E talvez por isso eu decidi fazer um exercício de quase-catarse, daqueles que já não faço aqui há muito tempo, escrever, escrever sem filtros, sem auto-censura, dar de mim sem me importar com quem vai ler. Não o tenho feito por duas razões.
A primeira e principal, pelo respeito que lhe tenho, pela salvaguarda de uma dor que (felizmente, ainda) não conheço, e que ele já experimentou duas vezes. Não é justo, e só posso tentar minimizar os danos, dar-lhe o apoio que ele precisa para seguir de cabeça erguida, e muitas vezes (quase sempre) isso passa por não fazer nada, não dizer nada, deixá-lo sozinho num mundo onde eu não entro, um jardim que me está proibido até novas ordens, mas eu compreendo que tenha de ser assim, e respeito essa decisão. E depois, aos poucos, ele vai saindo do canto onde se sente seguro, e volta para mim, e eu volto a sentir na pele os gestos sem os quais não vivo: um beijo na testa quando acabamos de fumar um cigarro à janela, uma festa nas costas quando nos sentamos para jantar... e percebo nos pequenos sinais que tudo vai ficar bem, demore o tempo que demorar. Cada vez me convenço mais que sou carinho-dependente, preciso de contacto humano, de sentir na pele a afeição e ternura de quem amo. E já estava a ressacar, apesar de não o dizer ou demonstrar (não tinha esse direito). Mas aos poucos ele vai voltando para mim, e eu não sei se foi alguma das resoluções que tomou no fim de semana passado, quando disse que ía fazer uma introspecção e tomar decisões sobre as mudanças que devia fazer na vida dele. Não sei se alguma dessas decisões tinha a ver connosco, e sinceramente agora não interessa.
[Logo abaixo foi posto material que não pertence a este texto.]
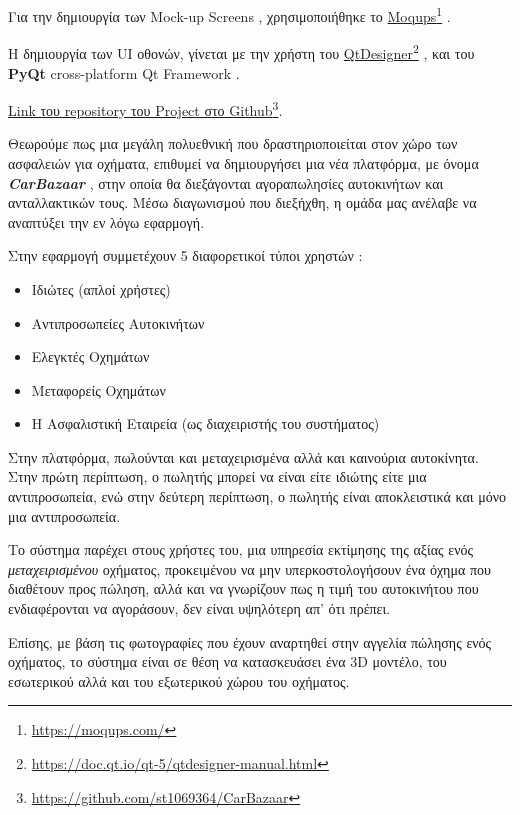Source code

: \documentclass{../ol-softwaremanual}
\newcommand{\doclink}[2]{\href{#1}{#2}\footnote{\url{#1}}}
\begin{document}
	Για την δημιουργία των \en Mock-up Screens \gr, χρησιμοποιήθηκε το \en \doclink{https://moqups.com/}{Moqups} \gr . \break
	
	Η δημιουργία των \en UI \gr οθονών, γίνεται με την χρήστη του \en \doclink{https://doc.qt.io/qt-5/qtdesigner-manual.html}{QtDesigner} \gr, και του  \en \textbf{PyQt} cross-platform Qt Framework \gr. \break
	
	\en 	\doclink{https://github.com/st1069364/CarBazaar}{Link \gr του \en  repository \gr του \en Project \gr στο \en Github}. \gr
	
	\newpage
	
	
	\vspace{10pt}
	
	\flushleft
	
	Θεωρούμε πως μια μεγάλη πολυεθνική που δραστηριοποιείται στον χώρο των ασφαλειών για οχήματα, επιθυμεί να δημιουργήσει μια νέα πλατφόρμα, με όνομα  \en \textbf{\textit{CarBazaar}} \gr, στην οποία θα διεξάγονται αγοραπωλησίες αυτοκινήτων και ανταλλακτικών τους. Μέσω διαγωνισμού που διεξήχθη, η ομάδα μας ανέλαβε να αναπτύξει την εν λόγω εφαρμογή. \break
	
	Στην εφαρμογή συμμετέχουν 5 διαφορετικοί τύποι χρηστών :
	
	\begin{itemize}
		\item Ιδιώτες (απλοί χρήστες)
		\item Αντιπροσωπείες Αυτοκινήτων
		\item Ελεγκτές Οχημάτων
		\item Μεταφορείς Οχημάτων
		\item Η Ασφαλιστική Εταιρεία (ως διαχειριστής του συστήματος)
	\end{itemize}
	
	Στην πλατφόρμα, πωλούνται και μεταχειρισμένα αλλά και καινούρια αυτοκίνητα. Στην πρώτη περίπτωση, ο πωλητής μπορεί να είναι είτε ιδιώτης είτε μια αντιπροσωπεία, ενώ στην δεύτερη περίπτωση, ο πωλητής είναι αποκλειστικά και μόνο μια αντιπροσωπεία.  \break	
	
	Το σύστημα παρέχει στους χρήστες του, μια υπηρεσία εκτίμησης της αξίας ενός \textit{μεταχειρισμένου} οχήματος, προκειμένου να μην υπερκοστολογήσουν ένα όχημα που διαθέτουν προς πώληση, αλλά και να γνωρίζουν πως η τιμή του αυτοκινήτου που ενδιαφέρονται να αγοράσουν, δεν είναι υψηλότερη απ' ότι πρέπει. \break
	
	Επίσης, με βάση τις φωτογραφίες που έχουν αναρτηθεί στην αγγελία πώλησης ενός οχήματος, το σύστημα είναι σε θέση να κατασκευάσει ένα 3\en D \gr μοντέλο, του εσωτερικού αλλά και του εξωτερικού χώρου του οχήματος. \break
	
\end{document}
Tenho-o aqui ao meu lado, a ver um filme, enquanto oiço o silvo insistente e quase assustador do vento a bater nas janelas. E isso chega-me.
A segunda razão tem a ver com a minha (única) resolução para este novo ano, tomada ainda em Dezembro. Não me deixar consumir pela tristeza. Não escrever sobre a tristeza, a revolta, a decepção. Porque a tristeza é uma bola de neve que se alimenta de si própria, cresce e cresce e vai abarcando tudo à sua volta. E não quero isso para mim. É tão fácil vir para aqui carpir as mágoas todas, dizer que sou uma coitadinha e que não tenho sorte nenhuma. É muito mais difícil erguer a cabeça e enfrentar, não me deixar dominar nem abater, cultivar um espírito de serenidade perante as adversidades e de alegria pelas pequenas conquistas de cada dia. Haverá momentos em que só me apetece chorar, claro que sim, mas terão a importância que eu lhes quiser dar, e serão como estes dias cinzentos e frios de chuva tocada a vento, que só servem para apreciar com mais deleite os dias coloridos e calorosos que virão.